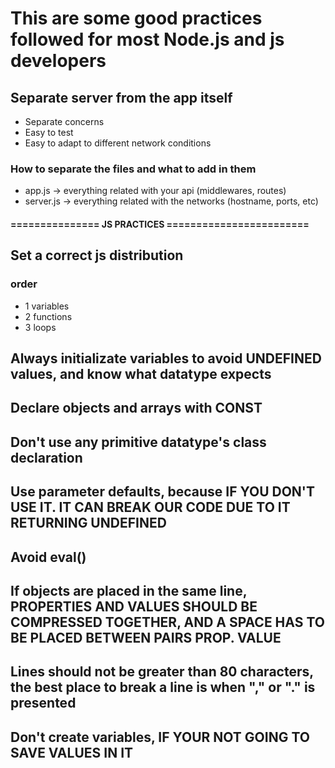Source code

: # This are some good practices followed for most Node.js and js developers

## Separate server from the app itself

- Separate concerns
- Easy to test
- Easy to adapt to different network conditions

### How to separate the files and what to add in them

- app.js -> everything related with your api (middlewares, routes)
- server.js -> everything related with the networks (hostname, ports, etc)

#### =============== JS PRACTICES ========================

## Set a correct js distribution

### order

- 1 variables
- 2 functions
- 3 loops

## Always initializate variables to avoid UNDEFINED values, and know what datatype expects

## Declare objects and arrays with CONST

## Don't use any primitive datatype's class declaration

## Use parameter defaults, because IF YOU DON'T USE IT. IT CAN BREAK OUR CODE DUE TO IT RETURNING UNDEFINED

## Avoid eval()

## If objects are placed in the same line, PROPERTIES AND VALUES SHOULD BE COMPRESSED TOGETHER, AND A SPACE HAS TO BE PLACED BETWEEN PAIRS PROP. VALUE

## Lines should not be greater than 80 characters, the best place to break a line is when "," or "." is presented

## Don't create variables, IF YOUR NOT GOING TO SAVE VALUES IN IT
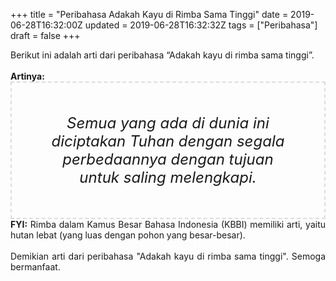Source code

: +++
title = "Peribahasa Adakah Kayu di Rimba Sama Tinggi"
date = 2019-06-28T16:32:00Z
updated = 2019-06-28T16:32:32Z
tags = ["Peribahasa"]
draft = false
+++

<div dir="ltr" style="text-align: left;" trbidi="on"><div style="text-align: justify;">Berikut ini adalah arti dari peribahasa “Adakah kayu di rimba sama tinggi”.</div><br /><div style="text-align: justify;"><b>Artinya:</b></div><div style="border: 2px dashed #ddd; font-size: 24px; height: auto; margin: 0 auto; padding: 50px; text-align: center; width: auto;"><i>Semua yang ada di dunia ini diciptakan Tuhan dengan segala perbedaannya dengan tujuan untuk saling melengkapi.</i></div><div style="text-align: justify;"><b>FYI:</b> Rimba dalam Kamus Besar Bahasa Indonesia (KBBI) memiliki arti, yaitu hutan lebat (yang luas dengan pohon yang besar-besar).<br /><br /></div><div style="text-align: justify;">Demikian arti dari peribahasa "Adakah kayu di rimba sama tinggi". Semoga bermanfaat.</div></div>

======

→ Work task
Please transcribe every entry exactly as written, leaving the pictures out.

→ Task answer
Source code

: # This are some good practices followed for most Node.js and js developers

## Separate server from the app itself

- Separate concerns
- Easy to test
- Easy to adapt to different network conditions

### How to separate the files and what to add in them

- app.js -> everything related with your api (middlewares, routes)
- server.js -> everything related with the networks (hostname, ports, etc)

#### =============== JS PRACTICES ========================

## Set a correct js distribution

### order

- 1 variables
- 2 functions
- 3 loops

## Always initializate variables to avoid UNDEFINED values, and know what datatype expects

## Declare objects and arrays with CONST

## Don't use any primitive datatype's class declaration

## Use parameter defaults, because IF YOU DON'T USE IT. IT CAN BREAK OUR CODE DUE TO IT RETURNING UNDEFINED

## Avoid eval()

## If objects are placed in the same line, PROPERTIES AND VALUES SHOULD BE COMPRESSED TOGETHER, AND A SPACE HAS TO BE PLACED BETWEEN PAIRS PROP. VALUE

## Lines should not be greater than 80 characters, the best place to break a line is when "," or "." is presented

## Don't create variables, IF YOUR NOT GOING TO SAVE VALUES IN IT
Source code

: +++
title = "Peribahasa Adakah Kayu di Rimba Sama Tinggi"
date = 2019-06-28T16:32:00Z
updated = 2019-06-28T16:32:32Z
tags = ["Peribahasa"]
draft = false
+++

<div dir="ltr" style="text-align: left;" trbidi="on"><div style="text-align: justify;">Berikut ini adalah arti dari peribahasa “Adakah kayu di rimba sama tinggi”.</div><br /><div style="text-align: justify;"><b>Artinya:</b></div><div style="border: 2px dashed #ddd; font-size: 24px; height: auto; margin: 0 auto; padding: 50px; text-align: center; width: auto;"><i>Semua yang ada di dunia ini diciptakan Tuhan dengan segala perbedaannya dengan tujuan untuk saling melengkapi.</i></div><div style="text-align: justify;"><b>FYI:</b> Rimba dalam Kamus Besar Bahasa Indonesia (KBBI) memiliki arti, yaitu hutan lebat (yang luas dengan pohon yang besar-besar).<br /><br /></div><div style="text-align: justify;">Demikian arti dari peribahasa "Adakah kayu di rimba sama tinggi". Semoga bermanfaat.</div></div>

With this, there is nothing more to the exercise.